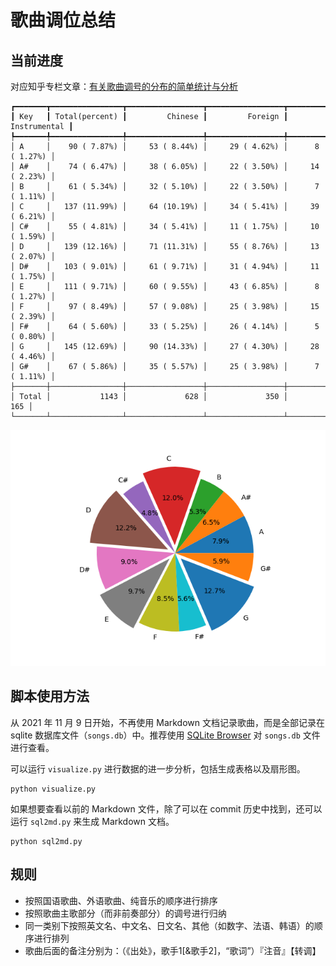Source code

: # 歌曲调位总结

## 当前进度

对应知乎专栏文章：[有关歌曲调号的分布的简单统计与分析](https://zhuanlan.zhihu.com/p/56102065)

```plain
┏━━━━━━━┳━━━━━━━━━━━━━━━━┳━━━━━━━━━━━━━━━━━┳━━━━━━━━━━━━━━━━━┳━━━━━━━━━━━━━━━━━┓
┃ Key   ┃ Total(percent) ┃         Chinese ┃         Foreign ┃    Instrumental ┃
┡━━━━━━━╇━━━━━━━━━━━━━━━━╇━━━━━━━━━━━━━━━━━╇━━━━━━━━━━━━━━━━━╇━━━━━━━━━━━━━━━━━┩
│ A     │    90 ( 7.87%) │     53 ( 8.44%) │     29 ( 4.62%) │      8 ( 1.27%) │
│ A#    │    74 ( 6.47%) │     38 ( 6.05%) │     22 ( 3.50%) │     14 ( 2.23%) │
│ B     │    61 ( 5.34%) │     32 ( 5.10%) │     22 ( 3.50%) │      7 ( 1.11%) │
│ C     │   137 (11.99%) │     64 (10.19%) │     34 ( 5.41%) │     39 ( 6.21%) │  
│ C#    │    55 ( 4.81%) │     34 ( 5.41%) │     11 ( 1.75%) │     10 ( 1.59%) │  
│ D     │   139 (12.16%) │     71 (11.31%) │     55 ( 8.76%) │     13 ( 2.07%) │  
│ D#    │   103 ( 9.01%) │     61 ( 9.71%) │     31 ( 4.94%) │     11 ( 1.75%) │  
│ E     │   111 ( 9.71%) │     60 ( 9.55%) │     43 ( 6.85%) │      8 ( 1.27%) │  
│ F     │    97 ( 8.49%) │     57 ( 9.08%) │     25 ( 3.98%) │     15 ( 2.39%) │  
│ F#    │    64 ( 5.60%) │     33 ( 5.25%) │     26 ( 4.14%) │      5 ( 0.80%) │  
│ G     │   145 (12.69%) │     90 (14.33%) │     27 ( 4.30%) │     28 ( 4.46%) │  
│ G#    │    67 ( 5.86%) │     35 ( 5.57%) │     25 ( 3.98%) │      7 ( 1.11%) │  
├───────┼────────────────┼─────────────────┼─────────────────┼─────────────────┤  
│ Total │           1143 │             628 │             350 │             165 │  
└───────┴────────────────┴─────────────────┴─────────────────┴─────────────────┘
```

![](result.png)

## 脚本使用方法

从 2021 年 11 月 9 日开始，不再使用 Markdown 文档记录歌曲，而是全部记录在 sqlite 数据库文件（`songs.db`）中。推荐使用 [SQLite Browser](https://github.com/sqlitebrowser/sqlitebrowser) 对 `songs.db` 文件进行查看。

可以运行 `visualize.py` 进行数据的进一步分析，包括生成表格以及扇形图。

```shell
python visualize.py
```

如果想要查看以前的 Markdown 文件，除了可以在 commit 历史中找到，还可以运行 `sql2md.py` 来生成 Markdown 文档。

```shell
python sql2md.py
```

## 规则

* 按照国语歌曲、外语歌曲、纯音乐的顺序进行排序
* 按照歌曲主歌部分（而非前奏部分）的调号进行归纳
* 同一类别下按照英文名、中文名、日文名、其他（如数字、法语、韩语）的顺序进行排列
* 歌曲后面的备注分别为：（《出处》，歌手1[&歌手2]，“歌词”）『注音』【转调】
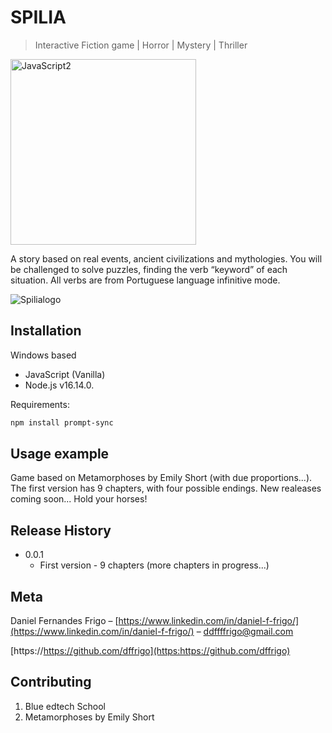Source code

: # SPILIA
> Interactive Fiction game  | Horror | Mystery | Thriller

<img width="297" alt="JavaScript2" src="https://user-images.githubusercontent.com/102762000/168402369-133e598e-6dff-4dbd-bf18-35007efe9603.png">

A story based on real events, ancient civilizations and mythologies. You will be challenged to solve puzzles, finding the verb “keyword” of each situation.
All verbs are from Portuguese language infinitive mode.

![Spilialogo](https://user-images.githubusercontent.com/102762000/168400302-2e2dd256-42f5-411f-af56-f55a19efe878.png)

## Installation

Windows based
- JavaScript (Vanilla)
- Node.js v16.14.0.

Requirements:
```sh
npm install prompt-sync
```

## Usage example

Game based on Metamorphoses by Emily Short (with due proportions...).
The first version has 9 chapters, with four possible endings.
New realeases coming soon... Hold your horses!

## Release History

* 0.0.1
    * First version - 9 chapters (more chapters in progress...)

## Meta

Daniel Fernandes Frigo – [https://www.linkedin.com/in/daniel-f-frigo/](https://www.linkedin.com/in/daniel-f-frigo/) – ddffffrigo@gmail.com

[https://https://github.com/dffrigo](https:https://github.com/dffrigo)

## Contributing

1. Blue edtech School
2. Metamorphoses by Emily Short

<!-- Markdown link & img dfn's -->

..............................

Exercise:
All lines of the material that contain the string "user" are to be copied.

Response to the task:
<img width="297" alt="JavaScript2" src="https://user-images.githubusercontent.com/102762000/168402369-133e598e-6dff-4dbd-bf18-35007efe9603.png">
![Spilialogo](https://user-images.githubusercontent.com/102762000/168400302-2e2dd256-42f5-411f-af56-f55a19efe878.png)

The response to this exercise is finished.